Well I definitely haven't got more economic nous then you but I can 100% explain why we have stamp duty..

Cos the greedy bas tards can and will get every copper coin they can off us !

Do I get a prize ?


----------



## Darlofan (Nov 24, 2010)

johnnyc said:


> Thanks all. Just to clear things up
> The builder agreed to pay 1% worth £3549.50 and I would pay the remainder 2% stamp as per the old rules.
> 
> Now with the new rules I wonder if the builder will still give me £3549.50 towards stamp duty or whether they will give me 1% of the new 2 % bracket or the high 5% bracket?


just get them to pay your stamp duty as it'll be a lot less. Think yourself lucky too, we bought 2 weeks ago so have lost out to the tune of £1400😢😢😢


----------



## mistryn (May 17, 2007)

Its a shame that those buy in the 250k bracket don't benefit


----------



## WP-UK (Apr 24, 2011)

mistryn said:


> Its a shame that those buy in the 250k bracket don't benefit


It's only £250,000 itself that hasn't changed so anyone paying less than that is still benefitting.

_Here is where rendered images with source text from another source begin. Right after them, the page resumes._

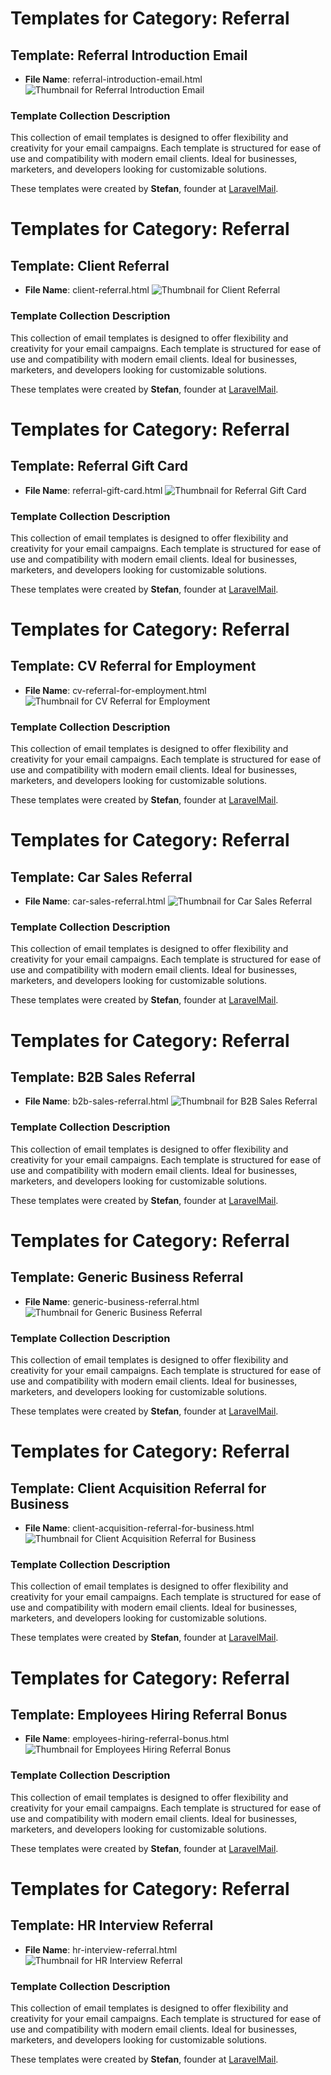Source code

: # Templates for Category: Referral

## Template: Referral Introduction Email
- **File Name**: referral-introduction-email.html
![Thumbnail for Referral Introduction Email](./referral-introduction-email.png)

### Template Collection Description
This collection of email templates is designed to offer flexibility and creativity for your email campaigns. Each template is structured for ease of use and compatibility with modern email clients. Ideal for businesses, marketers, and developers looking for customizable solutions.

These templates were created by **Stefan**, founder at [LaravelMail](https://laravelmail.com).

# Templates for Category: Referral

## Template: Client Referral
- **File Name**: client-referral.html
![Thumbnail for Client Referral](./client-referral.png)

### Template Collection Description
This collection of email templates is designed to offer flexibility and creativity for your email campaigns. Each template is structured for ease of use and compatibility with modern email clients. Ideal for businesses, marketers, and developers looking for customizable solutions.

These templates were created by **Stefan**, founder at [LaravelMail](https://laravelmail.com).

# Templates for Category: Referral

## Template: Referral Gift Card
- **File Name**: referral-gift-card.html
![Thumbnail for Referral Gift Card](./referral-gift-card.png)

### Template Collection Description
This collection of email templates is designed to offer flexibility and creativity for your email campaigns. Each template is structured for ease of use and compatibility with modern email clients. Ideal for businesses, marketers, and developers looking for customizable solutions.

These templates were created by **Stefan**, founder at [LaravelMail](https://laravelmail.com).

# Templates for Category: Referral

## Template: CV Referral for Employment 
- **File Name**: cv-referral-for-employment.html
![Thumbnail for CV Referral for Employment ](./cv-referral-for-employment.png)

### Template Collection Description
This collection of email templates is designed to offer flexibility and creativity for your email campaigns. Each template is structured for ease of use and compatibility with modern email clients. Ideal for businesses, marketers, and developers looking for customizable solutions.

These templates were created by **Stefan**, founder at [LaravelMail](https://laravelmail.com).

# Templates for Category: Referral

## Template: Car Sales Referral
- **File Name**: car-sales-referral.html
![Thumbnail for Car Sales Referral](./car-sales-referral.png)

### Template Collection Description
This collection of email templates is designed to offer flexibility and creativity for your email campaigns. Each template is structured for ease of use and compatibility with modern email clients. Ideal for businesses, marketers, and developers looking for customizable solutions.

These templates were created by **Stefan**, founder at [LaravelMail](https://laravelmail.com).

# Templates for Category: Referral

## Template: B2B Sales Referral
- **File Name**: b2b-sales-referral.html
![Thumbnail for B2B Sales Referral](./b2b-sales-referral.png)

### Template Collection Description
This collection of email templates is designed to offer flexibility and creativity for your email campaigns. Each template is structured for ease of use and compatibility with modern email clients. Ideal for businesses, marketers, and developers looking for customizable solutions.

These templates were created by **Stefan**, founder at [LaravelMail](https://laravelmail.com).

# Templates for Category: Referral

## Template: Generic Business Referral
- **File Name**: generic-business-referral.html
![Thumbnail for Generic Business Referral](./generic-business-referral.png)

### Template Collection Description
This collection of email templates is designed to offer flexibility and creativity for your email campaigns. Each template is structured for ease of use and compatibility with modern email clients. Ideal for businesses, marketers, and developers looking for customizable solutions.

These templates were created by **Stefan**, founder at [LaravelMail](https://laravelmail.com).

# Templates for Category: Referral

## Template: Client Acquisition Referral for Business
- **File Name**: client-acquisition-referral-for-business.html
![Thumbnail for Client Acquisition Referral for Business](./client-acquisition-referral-for-business.png)

### Template Collection Description
This collection of email templates is designed to offer flexibility and creativity for your email campaigns. Each template is structured for ease of use and compatibility with modern email clients. Ideal for businesses, marketers, and developers looking for customizable solutions.

These templates were created by **Stefan**, founder at [LaravelMail](https://laravelmail.com).

# Templates for Category: Referral

## Template: Employees Hiring Referral Bonus
- **File Name**: employees-hiring-referral-bonus.html
![Thumbnail for Employees Hiring Referral Bonus](./employees-hiring-referral-bonus.png)

### Template Collection Description
This collection of email templates is designed to offer flexibility and creativity for your email campaigns. Each template is structured for ease of use and compatibility with modern email clients. Ideal for businesses, marketers, and developers looking for customizable solutions.

These templates were created by **Stefan**, founder at [LaravelMail](https://laravelmail.com).

# Templates for Category: Referral

## Template: HR Interview Referral
- **File Name**: hr-interview-referral.html
![Thumbnail for HR Interview Referral](./hr-interview-referral.png)

### Template Collection Description
This collection of email templates is designed to offer flexibility and creativity for your email campaigns. Each template is structured for ease of use and compatibility with modern email clients. Ideal for businesses, marketers, and developers looking for customizable solutions.

These templates were created by **Stefan**, founder at [LaravelMail](https://laravelmail.com).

The positive news for sellers is that it eradicates the old issue of the stamp duty 'threshold' where properties worth £260/265k and £525k etc sold for less due to buyer not wanting to raise above the next tax band.


----------



## MDC250 (Jan 4, 2014)

mistryn said:


> Its a shame that those buy in the 250k bracket don't benefit


Urm they do in my book.

As has been posted sales prices on or near stamp would historically have brought prices back to just below thresholds.

Now if you sold for say £251k there is still a massive saving as compared to the old calculation.

Handy as should mean I'll hopefully get more for mine come sake time next Spring...


----------



## Zetec-al (Feb 28, 2011)

Do you pay stamp duty on new build houses and first time buyers? Silly question I know but looking to buy next year!


----------



## S63 (Jan 5, 2007)

Zetec-al said:


> Do you pay stamp duty on new build houses and first time buyers? Silly question I know but looking to buy next year!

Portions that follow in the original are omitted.